Patient satisfaction and cardiac surgery - a pilot studyFrøydis Nermoen, Astrid Lavoll-Nylenna, Øivind Ekeberg*, Knut Kvernebo Dept. of Cardiothoracic Surgery and *Dept. of Emergency Medicine, Ullevaal University Hospital
Introduction: Norwegian patients have since 2002 been able to freely choose among all public hospitals for elective surgery. Patients’ choice is probably based on assessment of quality of medical care, but also on factors like hospital reputation and facilities. Few studies so far have evaluated patient satisfaction with doctors, nurses and facilities and the psychological impact of a cardiac surgery (coronary artery bypass graft (CABG) and aortic valve replacement (AVR)).
Aim: To study patient satisfaction, quality of life, anxiety, depression and symptoms of post traumatic stress in patients who have undergone elective cardiac surgery.
Material and methods: During 11 months from October 2003, 7 women (mean age 67 (range 53-72)) and 17 men (mean age 63 (49- 73)) undergoing elective low to medium risk CABG (N=16) and/or AVR (EuroScore ≤8) were included. The patients filled in three questionnaires (one day prior to surgery, 14 days and 6 months after the operation about quality of life (SF36), anxiety and depression (HADS), symptoms of post traumatic stress (IES) and a 40 items questionnaire about patient satisfaction specially designed for this study concerning facilities, satisfaction with doctors and nurses and the overall evaluation of the hospital. Of the 24 patients included, 17 patients answered questionnaire number 3.
Results: The main finding was that the patients were very satisfied with the doctors and nurses (scores above 8,5/10), facilities (8,6/10) and overall satisfaction (9,2/10). The exception is patients’ satisfaction with the quality of information. Women generally scored lower than men on satisfaction with information given.

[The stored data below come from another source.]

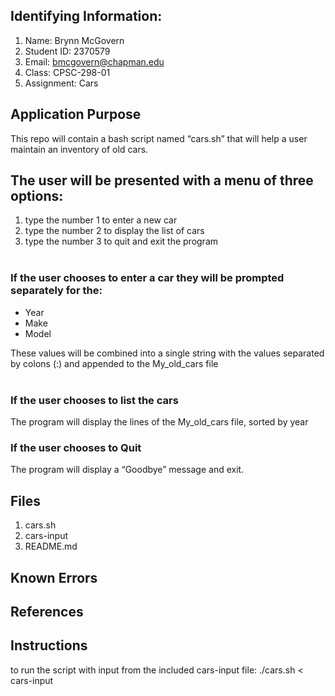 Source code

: ## Identifying Information:

1. Name: Brynn McGovern
2. Student ID: 2370579
3. Email: bmcgovern@chapman.edu
4. Class: CPSC-298-01
5. Assignment: Cars

## Application Purpose

This repo will contain a bash script named “cars.sh” that will help a user maintain an inventory of old cars.  
   
## The user will be presented with a menu of three options:

1. type the number 1 to enter a new car
2. type the number 2 to display the list of cars
3. type the number 3 to quit and exit the program   
 
### If the user chooses to enter a car they will be prompted separately for the: 

- Year  
- Make 
- Model  

These values will be combined into a single string with the values separated by colons (:) and appended to the My_old_cars file  
 
### If the user chooses to list the cars   
The program will display the lines of the My_old_cars file, sorted by year

### If the user chooses to Quit  
The program will display a “Goodbye” message and exit.

## Files

1. cars.sh
2. cars-input
3. README.md

## Known Errors

## References

## Instructions
to run the script with input from the included cars-input file: ./cars.sh < cars-input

The difference between the genders was high concerning satisfaction about the information given ahead about the procedures of the surgery (women scored an average of 7,6 and all the men scored top score of 10). Patients were especially disapproving of the information given about what to expect after being discharged from hospital (score 5,9/10). In spite of improvement in physical function, the patients reported a lower general health six months after the operation than before the operation. Three of the women, (43 %) scored above the threshold for a potential anxiety disorder. One in four of the men scored threshold values for anxiety disorder before the surgery, 3/16 (19 %) reported moderate or severe anxiety. Regarding depression women scored an average of 7,1 14 days after the surgery. The threshold for mild depression is 8, moderate 11. 3/7 reported a mild or moderate depression. The psychological strain was not evenly distributed among the patients, but generally the level of anxiety and depression normalised within six months. On both anxiety and depression, women report higher scores than men. Three patients reported symptoms of post traumatic stress, but the majority of the patients report a low level of intrusion and avoidance. The pilot study implies that patients and examinators saw a need for simplifying the questioners.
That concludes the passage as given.